Herman Melville podría haber firmado esta historia en la que un sistema huye hacia delante y enfila el chorro del agua del cachalote con la seguridad de que terminará él mismo en el fondo del mar, hecho un amasijo de tablas unido solamente por una desordenada maraña de cabos, testigo mudo de la épica fugaz y a veces equivocada de los hombres. El barco en el que se embarcó el mundo, ese 'Pequod' que flota gracias al consumo y al crecimiento, no va a parar en su carrera enloquecida hacia el horror. Hay un capitán mesiánico metido en algún despacho de Europa, unos oficiales que no tienen valor para hacerle frente y una moneda de oro clavada al mástil de la nave. En su psicótica singladura, ese sistema que siempre estuvo basado en gastar más y más se ha propuesto flotar a base del ahorro y del recorte, cosa imposible a todas luces.

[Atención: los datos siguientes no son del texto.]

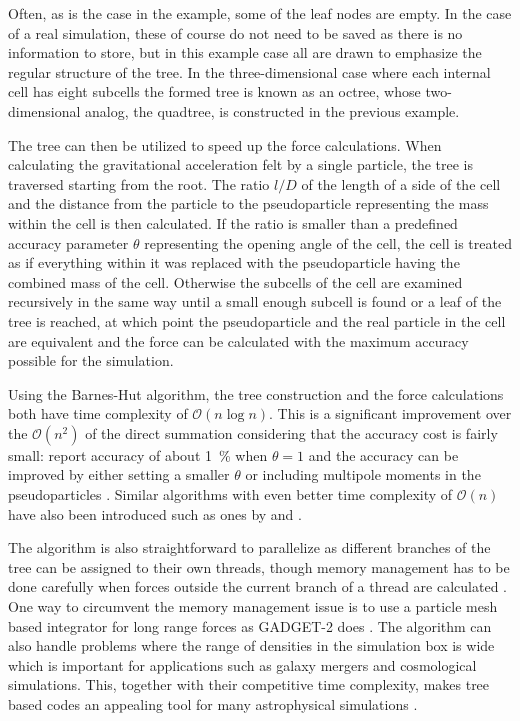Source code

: \documentclass[english, oneside]{HYgradu}
\begin{document}
Often, as is the case in the example, some of the leaf nodes are empty. In the case of a real simulation, these of course do not need to be saved as there is no information to store, but in this example case all are drawn to emphasize the regular structure of the tree. In the three-dimensional case where each internal cell has eight subcells the formed tree is known as an octree, whose two-dimensional analog, the quadtree, is constructed in the previous example.

The tree can then be utilized to speed up the force calculations. When calculating the gravitational acceleration felt by a single particle, the tree is traversed starting from the root. The ratio $l/D$ of the length of a side of the cell and the distance from the particle to the pseudoparticle representing the mass within the cell is then calculated. If the ratio is smaller than a predefined accuracy parameter $\theta$ representing the opening angle of the cell, the cell is treated as if everything within it was replaced with the pseudoparticle having the combined mass of the cell. Otherwise the subcells of the cell are examined recursively in the same way until a small enough subcell is found or a leaf of the tree is reached, at which point the pseudoparticle and the real particle in the cell are equivalent and the force can be calculated with the maximum accuracy possible for the simulation.

Using the Barnes-Hut algorithm, the tree construction and the force calculations both have time complexity of $\mathcal{O}(n \log n)$. This is a significant improvement over the $\mathcal{O}(n^2)$ of the direct summation considering that the accuracy cost is fairly small: \citet{barnes1986hierarchical} report accuracy of about 1~\% when $\theta=1$ and the accuracy can be improved by either setting a smaller $\theta$ or including multipole moments in the pseudoparticles \citep{barnes1989error}. Similar algorithms with even better time complexity of $\mathcal{O}(n)$ have also been introduced such as ones by \citet{dehnen2002hierarchical} and \citet{xue1998n}.

The algorithm is also straightforward to parallelize as different branches of the tree can be assigned to their own threads, though memory management has to be done carefully when forces outside the current branch of a thread are calculated \citep{binney2008galactic}. One way to circumvent the memory management issue is to use a particle mesh based integrator for long range forces as GADGET-2 does \citep{springel2005cosmological}. The algorithm can also handle problems where the range of densities in the simulation box is wide which is important for applications such as galaxy mergers and cosmological simulations. This, together with their competitive time complexity, makes tree based codes an appealing tool for many astrophysical simulations \citep{binney2008galactic}.
\end{document}
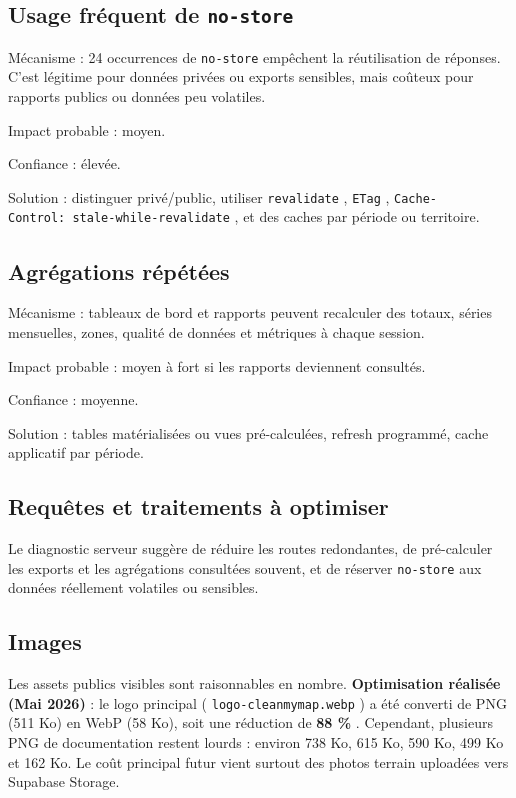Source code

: \documentclass[
  10pt,
  a4paper,
  DIV=11,
  numbers=noendperiod,
  oneside]{scrreprt}
\let\oldtextbf\textbf
\renewcommand{\textbf}[1]{\oldtextbf{\textcolor{cmmnavy}{#1}}}
\begin{document}
\subsection{\texorpdfstring{Usage fréquent de
\texttt{no-store}}{Usage fréquent de no-store}}\label{usage-fruxe9quent-de-no-store}

Mécanisme : 24 occurrences de \texttt{no-store} empêchent la
réutilisation de réponses. C'est légitime pour données privées ou
exports sensibles, mais coûteux pour rapports publics ou données peu
volatiles.

Impact probable : moyen.

Confiance : élevée.

Solution : distinguer privé/public, utiliser \texttt{revalidate} ,
\texttt{ETag} , \texttt{Cache-Control:\ stale-while-revalidate} , et des
caches par période ou territoire.

\subsection{Agrégations
répétées}\label{agruxe9gations-ruxe9puxe9tuxe9es}

Mécanisme : tableaux de bord et rapports peuvent recalculer des totaux,
séries mensuelles, zones, qualité de données et métriques à chaque
session.

Impact probable : moyen à fort si les rapports deviennent consultés.

Confiance : moyenne.

Solution : tables matérialisées ou vues pré-calculées, refresh
programmé, cache applicatif par période.

\subsection{Requêtes et traitements à
optimiser}\label{requuxeates-et-traitements-uxe0-optimiser}

Le diagnostic serveur suggère de réduire les routes redondantes, de
pré-calculer les exports et les agrégations consultées souvent, et de
réserver \texttt{no-store} aux données réellement volatiles ou
sensibles.

\subsection{Images}\label{images}

Les assets publics visibles sont raisonnables en nombre.
\textbf{Optimisation réalisée (Mai 2026)} : le logo principal (
\texttt{logo-cleanmymap.webp} ) a été converti de PNG (511 Ko) en WebP
(58 Ko), soit une réduction de \textbf{88 \%} . Cependant, plusieurs PNG
de documentation restent lourds : environ 738 Ko, 615 Ko, 590 Ko, 499 Ko
et 162 Ko. Le coût principal futur vient surtout des photos terrain
uploadées vers Supabase Storage.
\end{document}
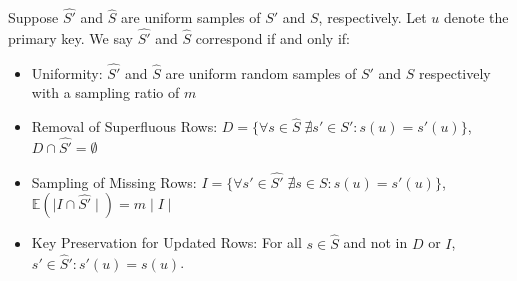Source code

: \begin{property}[Correspondence]
Suppose $\widehat{S'}$ and $\widehat{S}$ are uniform samples of $S'$ and $S$, respectively.  Let $u$ denote the primary key. We say $\widehat{S'}$ and $\widehat{S}$ correspond if and only if:
\vspace{-.25em}
\begin{itemize}[noitemsep]
\item Uniformity: $\widehat{S'}$ and $\widehat{S}$ are uniform random samples of $S'$ and $S$ respectively with a sampling ratio of $m$
\item Removal of Superfluous Rows: $D = \{\forall s \in \widehat{S} \; \nexists s' \in S': s(u) = s'(u)\}$, $D \cap \widehat{S'} = \emptyset$ 
\item Sampling of Missing Rows: $I = \{\forall s' \in \widehat{S'} \; \nexists s \in S: s(u) = s'(u)\}$, $\mathbb{E}(\mid I \cap \widehat{S'} \mid) = m\mid I \mid $ 
\item Key Preservation for Updated Rows: For all $s\in \widehat{S}$ and not in $D$ or $I$, $s' \in \widehat{S}': s'(u) = s(u)$.
\end{itemize}
\vspace{-.25em}
\label{correspondence}
\end{property}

A estas alturas del curso, tal vez no haya vuelta atrás ni para el barco, ni para los marineros que cometieron el error de embarcarse en el reino flotante de la avaricia y que ahora darían una mano por la cama sembrada de chinches en aquella pensión del puerto. Tal vez el ballenero no se pueda reconvertir ya en barco de recreo. Desde la cofa, alguien ya gritó «Por ahí resopla». Ahab ya mandó arriar los botes pese a la tormenta, la espuma blanca que barre la cubierta y la costa a sotavento. Ya solo espera con su pata de palo clavada en las tablas, a que llegue su final y el de todos, trabados para siempre por los arpones viejos en el lomo impío de la bestia.